Living with fear is part of being a Parkinson’s caregiver
I constantly worry about the risks my husband faces
“Fear does not stop death. It stops life.” — Vi Keeland
My husband, Arman, and I enjoy babysitting our great-nephew, who is 1 year old. We used to babysit his dad, so it’s an extra-special kind of full-circle joy for us.
The sight of our great-nephew’s gummy smile, with small white teeth making their way in, fills us with unimaginable joy. We watch with awe and amazement as he unsteadily toddles around our house. Since our home is not baby-proofed, we must watch him like hawks to ensure he doesn’t get near anything dangerous, like the stairs. At that age, babies have no fear and require the full attention of their caregivers to ensure their safety.
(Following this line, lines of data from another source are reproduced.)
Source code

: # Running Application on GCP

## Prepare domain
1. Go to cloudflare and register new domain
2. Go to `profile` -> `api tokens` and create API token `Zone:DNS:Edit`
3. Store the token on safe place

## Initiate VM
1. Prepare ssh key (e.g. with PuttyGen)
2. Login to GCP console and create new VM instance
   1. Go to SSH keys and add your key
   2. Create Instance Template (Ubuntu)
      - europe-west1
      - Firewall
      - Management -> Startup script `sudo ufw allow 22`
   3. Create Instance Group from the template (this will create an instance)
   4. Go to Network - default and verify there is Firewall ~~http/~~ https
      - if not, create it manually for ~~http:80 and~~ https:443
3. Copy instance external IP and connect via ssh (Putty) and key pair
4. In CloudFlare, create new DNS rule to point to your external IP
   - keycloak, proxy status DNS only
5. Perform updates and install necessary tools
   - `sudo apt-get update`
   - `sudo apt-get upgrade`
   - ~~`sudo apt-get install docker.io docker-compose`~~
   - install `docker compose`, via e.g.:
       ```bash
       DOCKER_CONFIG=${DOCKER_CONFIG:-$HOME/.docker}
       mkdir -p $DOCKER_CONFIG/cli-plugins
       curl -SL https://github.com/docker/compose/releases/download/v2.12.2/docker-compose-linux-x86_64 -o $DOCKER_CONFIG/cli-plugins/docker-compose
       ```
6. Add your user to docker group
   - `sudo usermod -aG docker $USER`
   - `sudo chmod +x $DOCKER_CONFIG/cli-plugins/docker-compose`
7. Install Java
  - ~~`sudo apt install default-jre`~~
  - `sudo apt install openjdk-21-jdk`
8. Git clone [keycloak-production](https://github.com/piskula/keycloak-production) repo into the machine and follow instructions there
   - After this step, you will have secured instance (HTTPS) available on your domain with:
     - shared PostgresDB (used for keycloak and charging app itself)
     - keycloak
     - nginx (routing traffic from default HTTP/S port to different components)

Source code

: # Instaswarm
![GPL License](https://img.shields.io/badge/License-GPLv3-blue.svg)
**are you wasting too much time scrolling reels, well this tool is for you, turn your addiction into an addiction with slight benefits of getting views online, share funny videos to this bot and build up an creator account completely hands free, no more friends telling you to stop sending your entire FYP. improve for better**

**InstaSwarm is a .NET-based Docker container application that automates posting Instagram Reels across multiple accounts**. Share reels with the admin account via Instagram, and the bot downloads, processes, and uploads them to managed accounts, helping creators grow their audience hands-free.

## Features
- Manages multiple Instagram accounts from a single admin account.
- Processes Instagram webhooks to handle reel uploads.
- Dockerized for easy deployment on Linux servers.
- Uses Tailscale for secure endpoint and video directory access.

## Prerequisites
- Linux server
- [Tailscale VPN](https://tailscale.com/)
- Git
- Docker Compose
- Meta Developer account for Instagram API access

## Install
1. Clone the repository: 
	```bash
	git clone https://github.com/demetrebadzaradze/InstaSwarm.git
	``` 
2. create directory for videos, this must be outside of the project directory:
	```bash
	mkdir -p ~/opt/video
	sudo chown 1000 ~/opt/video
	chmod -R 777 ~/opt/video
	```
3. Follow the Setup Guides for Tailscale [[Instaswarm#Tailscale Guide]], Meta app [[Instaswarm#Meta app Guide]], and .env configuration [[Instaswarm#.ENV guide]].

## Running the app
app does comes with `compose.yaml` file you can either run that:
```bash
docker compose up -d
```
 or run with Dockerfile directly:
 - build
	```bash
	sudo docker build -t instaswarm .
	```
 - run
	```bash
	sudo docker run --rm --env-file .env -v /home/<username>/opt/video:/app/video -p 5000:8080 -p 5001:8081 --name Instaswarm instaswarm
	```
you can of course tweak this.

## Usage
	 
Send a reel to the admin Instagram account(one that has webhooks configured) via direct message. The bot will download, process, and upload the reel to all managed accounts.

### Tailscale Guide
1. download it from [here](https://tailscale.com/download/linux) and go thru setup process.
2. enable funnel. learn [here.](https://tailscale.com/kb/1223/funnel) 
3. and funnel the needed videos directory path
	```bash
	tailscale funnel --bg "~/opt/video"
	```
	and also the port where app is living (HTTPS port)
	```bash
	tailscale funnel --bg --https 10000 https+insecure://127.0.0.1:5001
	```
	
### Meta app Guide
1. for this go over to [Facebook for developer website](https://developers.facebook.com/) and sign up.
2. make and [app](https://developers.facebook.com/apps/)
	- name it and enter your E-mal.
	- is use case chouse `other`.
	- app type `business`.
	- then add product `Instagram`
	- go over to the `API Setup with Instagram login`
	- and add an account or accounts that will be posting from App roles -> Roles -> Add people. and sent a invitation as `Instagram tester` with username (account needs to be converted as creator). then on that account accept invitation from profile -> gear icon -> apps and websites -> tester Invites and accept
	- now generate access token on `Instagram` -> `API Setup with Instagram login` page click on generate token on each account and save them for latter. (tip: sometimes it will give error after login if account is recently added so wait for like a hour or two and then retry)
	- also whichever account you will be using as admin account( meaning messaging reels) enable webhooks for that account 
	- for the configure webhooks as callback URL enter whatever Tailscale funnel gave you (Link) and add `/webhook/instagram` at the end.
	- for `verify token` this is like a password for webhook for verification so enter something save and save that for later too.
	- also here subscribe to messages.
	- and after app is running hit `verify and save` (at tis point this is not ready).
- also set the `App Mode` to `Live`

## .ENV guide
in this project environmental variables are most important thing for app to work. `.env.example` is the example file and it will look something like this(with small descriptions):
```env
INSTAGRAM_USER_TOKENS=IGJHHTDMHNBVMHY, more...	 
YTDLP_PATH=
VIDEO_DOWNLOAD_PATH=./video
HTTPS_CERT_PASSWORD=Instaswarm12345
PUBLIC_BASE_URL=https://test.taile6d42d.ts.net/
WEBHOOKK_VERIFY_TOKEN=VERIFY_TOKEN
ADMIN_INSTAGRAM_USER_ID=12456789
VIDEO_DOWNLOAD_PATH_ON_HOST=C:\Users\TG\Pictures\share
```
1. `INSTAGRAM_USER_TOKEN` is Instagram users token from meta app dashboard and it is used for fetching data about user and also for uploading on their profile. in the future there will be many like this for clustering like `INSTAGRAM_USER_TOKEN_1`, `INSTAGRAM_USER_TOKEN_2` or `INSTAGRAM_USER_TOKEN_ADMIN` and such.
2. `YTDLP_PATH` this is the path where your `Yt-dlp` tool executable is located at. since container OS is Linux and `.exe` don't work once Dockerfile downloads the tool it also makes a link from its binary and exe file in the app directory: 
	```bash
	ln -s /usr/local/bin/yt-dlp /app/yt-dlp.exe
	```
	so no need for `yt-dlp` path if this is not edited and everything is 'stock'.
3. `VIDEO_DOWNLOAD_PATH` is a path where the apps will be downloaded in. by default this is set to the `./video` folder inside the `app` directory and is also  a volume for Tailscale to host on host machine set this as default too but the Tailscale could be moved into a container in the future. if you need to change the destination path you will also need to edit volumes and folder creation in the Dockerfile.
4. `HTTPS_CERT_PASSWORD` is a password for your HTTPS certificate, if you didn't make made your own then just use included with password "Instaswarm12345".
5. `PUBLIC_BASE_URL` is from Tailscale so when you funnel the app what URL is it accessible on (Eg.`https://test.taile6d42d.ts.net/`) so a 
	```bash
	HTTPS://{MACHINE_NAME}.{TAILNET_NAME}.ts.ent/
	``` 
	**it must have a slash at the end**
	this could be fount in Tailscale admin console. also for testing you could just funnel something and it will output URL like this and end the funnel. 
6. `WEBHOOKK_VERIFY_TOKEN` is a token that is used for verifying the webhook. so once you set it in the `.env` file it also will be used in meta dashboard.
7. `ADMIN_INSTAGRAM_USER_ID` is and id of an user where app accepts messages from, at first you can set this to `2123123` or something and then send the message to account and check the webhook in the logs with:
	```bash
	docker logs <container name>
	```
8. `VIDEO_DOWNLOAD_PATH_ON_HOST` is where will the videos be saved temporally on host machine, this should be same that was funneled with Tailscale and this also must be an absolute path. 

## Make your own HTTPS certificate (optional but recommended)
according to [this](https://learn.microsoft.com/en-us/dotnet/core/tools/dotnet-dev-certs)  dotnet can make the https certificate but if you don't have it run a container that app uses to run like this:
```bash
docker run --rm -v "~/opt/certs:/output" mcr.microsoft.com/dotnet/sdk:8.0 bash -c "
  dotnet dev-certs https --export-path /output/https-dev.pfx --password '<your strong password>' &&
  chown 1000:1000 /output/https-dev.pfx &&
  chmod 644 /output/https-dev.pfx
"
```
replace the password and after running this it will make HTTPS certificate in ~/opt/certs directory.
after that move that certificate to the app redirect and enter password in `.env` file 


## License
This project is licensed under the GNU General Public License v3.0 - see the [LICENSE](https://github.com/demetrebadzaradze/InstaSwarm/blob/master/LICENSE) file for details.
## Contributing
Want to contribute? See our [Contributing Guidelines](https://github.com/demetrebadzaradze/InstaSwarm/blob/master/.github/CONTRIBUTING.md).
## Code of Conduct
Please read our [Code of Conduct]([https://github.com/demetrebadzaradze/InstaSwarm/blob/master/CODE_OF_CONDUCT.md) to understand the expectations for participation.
I cannot imagine living without a cloud of uneasiness constantly enveloping me. While I’ve written in previous columns about worry, lately, that emotion has evolved into something stronger: fear.
Fear of what will happen today. Fear of all the unknowns. Fear about the progression of Arman’s Parkinson’s disease. Fear of how we will handle it. My jaw is constantly clenched tightly.
Navigating constant stress and worry
Because I’m a caregiver to Arman, who was diagnosed with early-onset Parkinson’s disease in 2009, my world revolves around protecting him and keeping him safe — similar to babysitting our great-nephew.
As much as I would love to live carefree, I no longer have that option. These days, I’m on edge every waking moment, almost as if I’m waiting for a metaphorical ball to drop.
Arman is retired, and I work two jobs remotely, so we’re together practically 24/7. I feel a lot more comfortable when we’re in the safety of our home. But when we’re not home, a feeling of dread often washes over me.
From the moment we enter the garage, I’m concerned that he’ll hit his head while getting into the car. The leads of his deep-brain stimulator protrude from his skull like tiny horns, and I worry that he’ll bump them while awkwardly maneuvering his body into the car.
I have the same worry when he gets out of the car. And then there’s the stress of navigating a parking lot full of drivers who aren’t looking out for an unsteady man with Parkinson’s disease.
If we’re headed to our favorite grocery store, I feel a little better knowing he has some extra stability from pushing the cart. Many of the workers at this small store are familiar with us, so we both feel more at ease there. It is much easier to be in a familiar place.
After we arrive home from our outing and remove his shoes and coat, I quickly escort him to the safety of his recliner. I put the TV remote, his water bottle, and his phone on the side table, and he is good to go while I unload groceries and breathe a sigh of relief. The overwhelming feeling of impending doom slowly dissipates as we settle back into a place that’s safe and sound.
Focusing on what I can control
Circling back to the quote at the start of this column, I ponder how to control my fears and not allow them to steal the joy out of living. I am not a fearful person by nature. I never worry about locking the doors to our house, and I’ve never seen the need for a home alarm system.
I don’t want anxiety to control my life, nor do I want it to ruin Arman’s. I don’t want to live in fear, constantly waiting for the next Parkinson’s-related retropulsion to cause a potentially dangerous fall. Still, it feels nearly impossible to go back to being carefree — like a baby crawling toward the stairs without a care in the world.
I am working to acknowledge that worry and fear are an inevitable part of life with Parkinson’s, especially because falls are one of the major causes of trips to the emergency room and hospitalizations for people with the disease.
Accidents will happen, regardless of how much I worry, and Parkinson’s will progress, no matter how much I fear it. These are things that I cannot control. The key is to shift my focus and energy to what I can control: my attitude, my happiness, and my response to everything that comes my way.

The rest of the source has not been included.